Self-interested lobbyists, claiming to speak on behalf of “the hard pressed motorist” or “hard working families” demand moratoria on duty increases.  They even demand cuts, to relieve pressure on our pockets, and to boost the economy.  They have been remarkably successful:  it is not only that there haven’t been any increases for nearly three years now, but the real cost of fuel, in constant price terms, has declined.  Rod King, of 20splenty, tweeted that the Sunday Times had printed a table which shows that the average annual spend on fuel has declined, from £1,508 in 1973 to £1,422 today, although to be fair this is more to do with improved fuel consumption of modern cars than the per-litre cost of fuel.  Having said that, the 1973 cost predates the Oil Shock and the Yom Kippur War of October 1973, when crude oil prices doubled almost overnight, and have never really come back down since.

I don’t know whether the ST is trying to make a point here – I rarely get round to the “Driving” supplement, so haven’t read the article – but they sound like perhaps they are not patsies for Big Car.  Not like the Daily Mail.  In its print edition today – I know, but when you are in a waiting room, trying to pass the time, you sometimes have to stoop so low – in a table of annual tax outlays it quotes the “average family” spending about £1,600 pa on fuel duty, compared with about £2,000 in VAT.

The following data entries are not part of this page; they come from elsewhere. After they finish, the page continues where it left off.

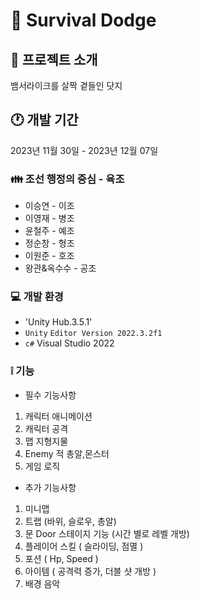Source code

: # 📗 Survival Dodge

## 📄 프로젝트 소개
뱀서라이크를 살짝 곁들인 닷지

## 🕐 개발 기간
2023년 11월 30일 - 2023년 12월 07일

### 👪 조선 행정의 중심 - 육조
- 이승연 - 이조
- 이영재 - 병조
- 윤철주 - 예조
- 정순창 - 형조
- 이원준 - 호조
- 왕관&옥수수 - 공조
  
### 💻 개발 환경
- 'Unity Hub.3.5.1'
- `Unity` `Editor Version 2022.3.2f1`
- `c#` Visual Studio 2022

### ❕ 기능
- 필수 기능사항
1. 캐릭터 애니메이션
2. 캐릭터 공격
3. 맵 지형지물
4. Enemy 적 총알,몬스터
5. 게임 로직
  
- 추가 기능사항
1. 미니맵
2. 트랩 (바위, 슬로우, 총알)
3. 문 Door 스테이지 기능 (시간 별로 레벨 개방)
4. 플레이어 스킬 ( 슬라이딩, 점멸 )
5. 포션 ( Hp, Speed )
6. 아이템 ( 공격력 증가, 더블 샷 개방 )
7. 배경 음악
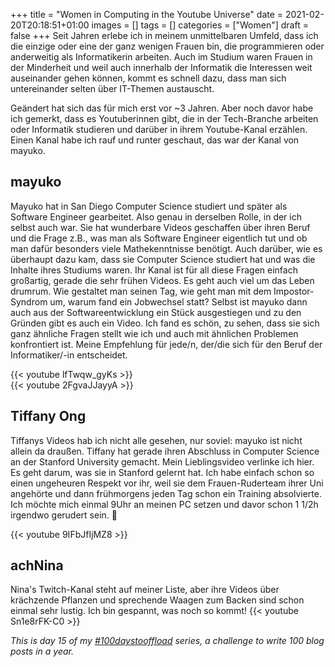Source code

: +++
title = "Women in Computing in the Youtube Universe"
date = 2021-02-20T20:18:51+01:00
images = []
tags = []
categories = ["Women"]
draft = false
+++
Seit Jahren erlebe ich in meinem unmittelbaren Umfeld, dass ich die einzige oder eine der ganz wenigen Frauen bin, die programmieren oder anderweitig als Informatikerin arbeiten. Auch im Studium waren Frauen in der Minderheit und weil auch innerhalb der Informatik die Interessen weit auseinander gehen können, kommt es schnell dazu, dass man sich untereinander selten über IT-Themen austauscht.

Geändert hat sich das für mich erst vor ~3 Jahren. Aber noch davor habe ich gemerkt, dass es Youtuberinnen gibt, die in der Tech-Branche arbeiten oder Informatik studieren und darüber in ihrem Youtube-Kanal erzählen. Einen Kanal habe ich rauf und runter geschaut, das war der Kanal von mayuko.

## mayuko

Mayuko hat in San Diego Computer Science studiert und später als Software Engineer gearbeitet. Also genau in derselben Rolle, in der ich selbst auch war. Sie hat wunderbare Videos geschaffen über ihren Beruf und die Frage z.B., was man als Software Engineer eigentlich tut und ob man dafür besonders viele Mathekenntnisse benötigt. Auch darüber, wie es überhaupt dazu kam, dass sie Computer Science studiert hat und was die Inhalte ihres Studiums waren. Ihr Kanal ist für all diese Fragen einfach großartig, gerade die sehr frühen Videos. Es geht auch viel um das Leben drumrum. Wie gestaltet man seinen Tag, wie geht man mit dem Impostor-Syndrom um, warum fand ein Jobwechsel statt? Selbst ist mayuko dann auch aus der Softwareentwicklung ein Stück ausgestiegen und zu den Gründen gibt es auch ein Video. Ich fand es schön, zu sehen, dass sie sich ganz ähnliche Fragen stellt wie ich und auch mit ähnlichen Problemen konfrontiert ist. Meine Empfehlung für jede/n, der/die sich für den Beruf der Informatiker/-in entscheidet.

{{< youtube lfTwqw_gyKs >}} \
{{< youtube 2FgvaJJayyA >}}

## Tiffany Ong
Tiffanys Videos hab ich nicht alle gesehen, nur soviel: mayuko ist nicht allein da draußen. Tiffany hat gerade ihren Abschluss in Computer Science an der Stanford University gemacht. Mein Lieblingsvideo verlinke ich hier. Es geht darum, was sie in Stanford gelernt hat. Ich habe einfach schon so einen ungeheuren Respekt vor ihr,  weil sie dem Frauen-Ruderteam ihrer Uni angehörte und dann frühmorgens jeden Tag schon ein Training absolvierte. Ich möchte mich einmal 9Uhr an meinen PC setzen und davor schon 1 1/2h irgendwo gerudert sein. 🙂

{{< youtube 9IFbJfIjMZ8 >}}

## achNina
Nina's Twitch-Kanal steht auf meiner Liste, aber ihre Videos über krächzende Pflanzen und sprechende Waagen zum Backen sind schon einmal sehr lustig. Ich bin gespannt, was noch so kommt!
{{< youtube Sn1e8rFK-C0 >}}

_This is day 15 of my [#100daystooffload](https://100daystooffload.com/) series, a challenge to write 100 blog posts in a year._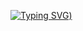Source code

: [![Typing SVG](https://readme-typing-svg.demolab.com?font=Fredoka+One&duration=4200&pause=500&color=F7E834&center=true&repeat=false&width=435&lines=woww+this+is+kinda+cool+i+can't+lie+....+;also+elloooo+there!!+%3A))](https://git.io/typing-svg)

Although the provenance of this figure is Grant Thornton & KPMG, two major accounting firms, I have to say I find this figure implausible.  The current rate of road fuel duty for everything apart from LPG is a shade under 58p per litre.  At that rate, the “average family” must be buying 2,500 litres of petrol or diesel a year, in other words driving nearly 25,000 miles.  However, the point is that misinformation of this type is all part of the lobbying and special interest pleading of the motor industry and the big oil companies, through their patsies in the press.

You could relieve pressure, and boost business, every bit as easily, and a great deal more fairly, by cutting something else.  VAT apparently costs that “average family” more than fuel duty does, and applies to most of the things we buy – not basic food, children’s clothes, and a few other things, but even so poorer people are more likely to benefit from a VAT cut than a fuel duty cut, because they can’t afford cars so don’t buy petrol or diesel at all.  (Actually, a VAT cut would presumably cut the price of petrol too!)  National Insurance Contributions are heavily weighted towards lower earners – the employee contribution being only 2% above about £30k pa – so while savings would have to be passed on, a cut there would benefit lower income groups most – or arguably reduce the cost of employing new staff and so bring more people out of the dole office.  Cutting income tax for the low-paid, for example by increasing allowances but shrinking he basic rate band so the better off don’t benefit, would do more to help “hard-working families” than a fuel duty cut ever will.

But what do you suppose they gave us?  As Harry Lime would have said, “a Cuckoo Clock”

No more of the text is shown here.